Kowalski sees those cost extra cost increases not as higher prices charged by hospitals and doctors, but rather the effect of having more people with greater medical needs enter the individual insurance market. Insuers, as a result, spent more per person on medical care.
In Indiana, everything went up over what it was expected to do without Obamacare.
Enrollment rose by 128,000, or 132 percent, according to the data Kowalski used, which included both exchange customers and those who bought individual health insurance the old fashioned way—directly from an insurer. Those extra people mean a total of 225,000 Hoosiers were covered by individual insurance policies (as opposed to those purchased thorugh employers) as of June.

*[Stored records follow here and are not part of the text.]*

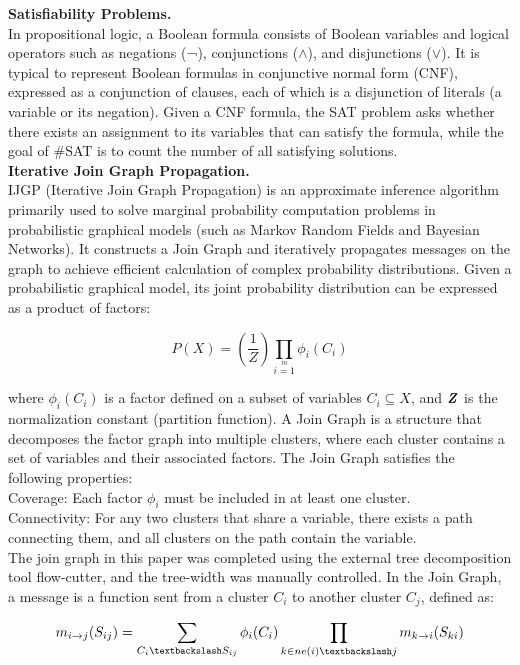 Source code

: \textbf{Satisfiability Problems.\\} 
In propositional logic, a Boolean formula consists of Boolean variables and logical operators 
such as negations (¬), conjunctions ($ \land $), and disjunctions ($\lor$). It is typical to 
represent Boolean formulas in conjunctive normal form (CNF), expressed as a conjunction of clauses, 
each of which is a disjunction of literals (a variable or its negation). Given a CNF formula, 
the SAT problem asks whether there exists an assignment to its variables that can satisfy the 
formula, while the goal of \#SAT is to count the number of all satisfying solutions.\\

\textbf{Iterative Join Graph Propagation.\\}
IJGP (Iterative Join Graph Propagation) is an approximate inference algorithm primarily used to 
solve marginal probability computation problems in probabilistic graphical models (such as Markov 
Random Fields and Bayesian Networks). It constructs a Join Graph and iteratively propagates messages 
on the graph to achieve efficient calculation of complex probability distributions.
Given a probabilistic graphical model, its joint probability distribution can be expressed as a 
product of factors:

\begin{equation}
P(X)=\left(\frac{1}{Z}\right)\prod\limits_{i=1}\limits^m\phi_i(C_i)
\end{equation}

where \(\phi_i(C_i)\) is a factor defined on a subset of variables \(C_i\subseteq X\), and
\(\textbf{\textit{Z}}\) is the normalization constant (partition function).
A Join Graph is a structure that decomposes the factor graph into multiple clusters, where each 
cluster contains a set of variables and their associated factors. The Join Graph satisfies the 
following properties:\\
Coverage: Each factor \(\phi_i\) must be included in at least one cluster.\\
Connectivity: For any two clusters that share a variable, there exists a path connecting them, 
and all clusters on the path contain the variable.\\
The join graph in this paper was completed using the external tree decomposition tool flow-cutter, 
and the tree-width was manually controlled.
In the Join Graph, a message is a function sent from a cluster \(C_i\) to another cluster \(C_j\), 
defined as:

\begin{equation}
m_{i\rightarrow j}(S_{ij})=\sum\limits_{C_i\textbackslash S_{ij}}\phi_i(C_i)
\prod\limits_{k\in ne(i)\textbackslash j}m_{k\rightarrow i}(S_{ki})
\end{equation}

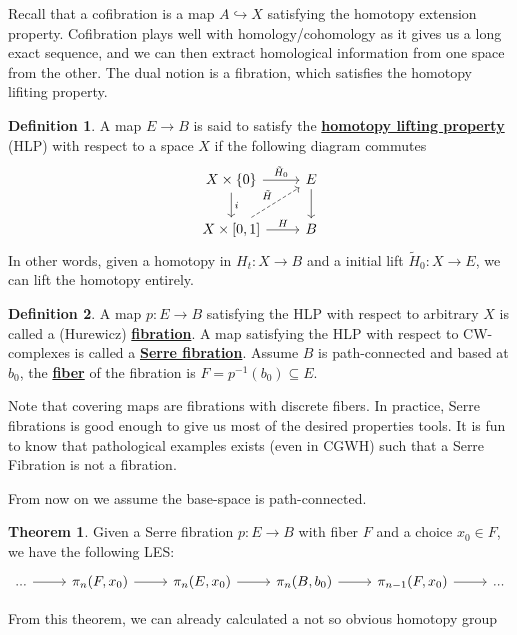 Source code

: \documentclass{article}
\theoremstyle{definition}
\newtheorem{theorem}{Theorem}[section]
\theoremstyle{definition}
\theoremstyle{definition}
\theoremstyle{definition}
\theoremstyle{definition}
\newtheorem{definition}{Definition}[section]
\theoremstyle{definition}
\theoremstyle{definition}
\begin{document}
Recall that a cofibration is a map $A\hookrightarrow X$ satisfying the homotopy extension property. Cofibration plays well with homology/cohomology as it gives us a long exact sequence, and we can then extract homological information from one space from the other. The dual notion is a fibration, which satisfies the homotopy lifiting property.

\begin{tcolorbox}[colback=purple!5!white,colframe=purple!75!black]
\begin{definition}
A map $E\to B$ is said to satisfy the \underline{\textbf{homotopy lifting property}} (HLP) with respect to a space $X$ if the following diagram commutes
\[
\begin{tikzcd}
X\times \{0\}\arrow[r,"\tilde{H}_0"]\arrow[d,"i"]&E\arrow[d]\\
X\times [0,1]\arrow[r,"H"]\arrow[ur,dashed,"\tilde{H}"]&B
\end{tikzcd}    
\]
In other words, given a homotopy in $H_t: X\to B$ and a initial lift $\tilde{H}_0: X\to E$, we can lift the homotopy entirely.
\end{definition}
\end{tcolorbox}

\begin{tcolorbox}[colback=purple!5!white,colframe=purple!75!black]
\begin{definition}
A map $p:E\to B$ satisfying the HLP with respect to arbitrary $X$ is called a (Hurewicz)  \underline{\textbf{fibration}}. A map satisfying the HLP with respect to CW-complexes is called a \underline{\textbf{Serre fibration}}. Assume $B$ is path-connected and based at $b_0$, the \underline{\textbf{fiber}} of the fibration is $F=p^{-1}(b_0)\subseteq E$.
\end{definition}
\end{tcolorbox}
Note that covering maps are fibrations with discrete fibers. In practice, Serre fibrations is good enough to give us most of the desired properties tools. It is fun to know that pathological examples exists (even in CGWH) such that a Serre Fibration is not a fibration. 

From now on we assume the base-space is path-connected.
\begin{tcolorbox}[colback=red!5!white,colframe=red!30!white]
\begin{theorem}
Given a Serre fibration $p:E\to B$ with fiber $F$ and a choice $x_0\in F$, we have the following LES:
\[
\begin{tikzcd}
...\arrow[r]&\pi_n(F,x_0)\arrow[r]&\pi_n(E,x_0)\arrow[r]&\pi_n(B,b_0)\arrow[r]&\pi_{n-1}(F,x_0)\arrow[r]&...
\end{tikzcd}
\]
\end{theorem}
\end{tcolorbox}
From this theorem, we can already calculated a not so obvious homotopy group
\end{document}
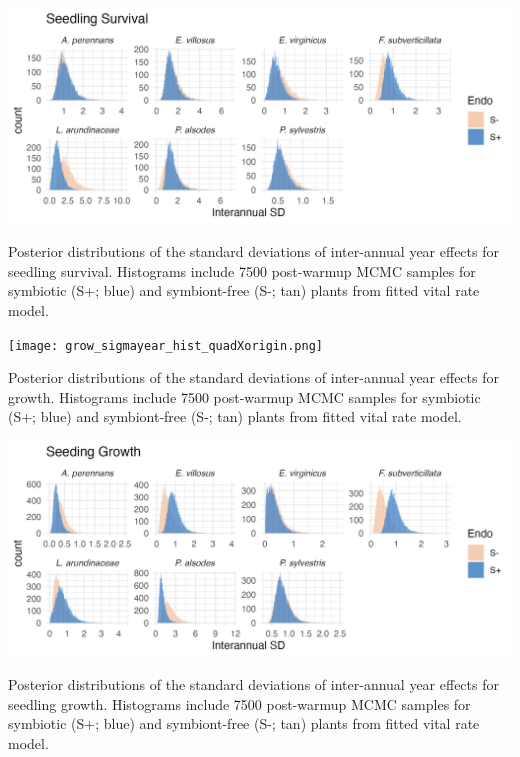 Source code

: \documentclass[lineno, sn-basic]{sn-jnl}%
\begin{document}
\begin{myfigure}[H]
	\centering
	\includegraphics[width=.9\linewidth]{seedsurv_sigmayear_hist.png}
	\caption[Posterior distributions of the standard deviations of inter-annual year effects for seedling survival]{Posterior distributions of the standard deviations of inter-annual year effects for seedling survival. Histograms include 7500 post-warmup MCMC samples for symbiotic (S+; blue) and symbiont-free (S-; tan) plants from fitted vital rate model.}
\end{myfigure}


\begin{myfigure}[H]
	\centering
	\texttt{[image: grow\_sigmayear\_hist\_quadXorigin.png]}
	\caption[Posterior distributions of the standard deviations of inter-annual year effects for growth]{Posterior distributions of the standard deviations of inter-annual year effects for growth. Histograms include 7500 post-warmup MCMC samples for symbiotic (S+; blue) and symbiont-free (S-; tan) plants from fitted vital rate model.}
\end{myfigure}


\begin{myfigure}[H]
	\centering
	\includegraphics[width=.9\linewidth]{seedgrow_sigmayear_hist.png}
	\caption[Posterior distributions of the standard deviations of inter-annual year effects for seedling growth]{Posterior distributions of the standard deviations of inter-annual year effects for seedling growth. Histograms include 7500 post-warmup MCMC samples for symbiotic (S+; blue) and symbiont-free (S-; tan) plants from fitted vital rate model.}
\end{myfigure}
\end{document}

The premiums charged on those individual plans soared by 31.4 percent in Indiana—the 11th highest increase in the nation. Average monthly premiums rose from $277 based on pre-Obamacre trends to $364 per month after the law, Kowalski concluded.
That’s because Obamacare required insurers to take all customers, regardless of their health status, as also established a floor on how skimpy the benefits paid for by health plans could be.
Medical costs paid by insurers in Indiana rose by 8.6 percent, from $222 per month based on pre-Obamacare trends to $241 per month after the law. I’m a tad skeptical of that number because, if true, it implies the health insurers are commanding an enormous profit margin on their individual policies—something Obamacare will force them to refund to their policyholders.
It could be true if either 1) insurers mistakenly overpriced their policies; or 2) lots of healthy Hoosiers have joined the exchanges, and yet aren’t spending much money on health care. Kowalski was using data through the first half of 2014, so perhaps medical spending will rise more in line with premiums by year’s end.
Even so, Kowalski's study confirms what we all expected when Obamacare was first passed: the law would boost individual health insurance enrollment, raise the real price of insurance and boost overall spending on medical care.
The true test of the law still remains whether its efforts to offset the cost of those things—by raising taxes on other parts of the health care industry and giving tax credits to low- and moderate-income insurance customers—turn out save or cost the state and the nation.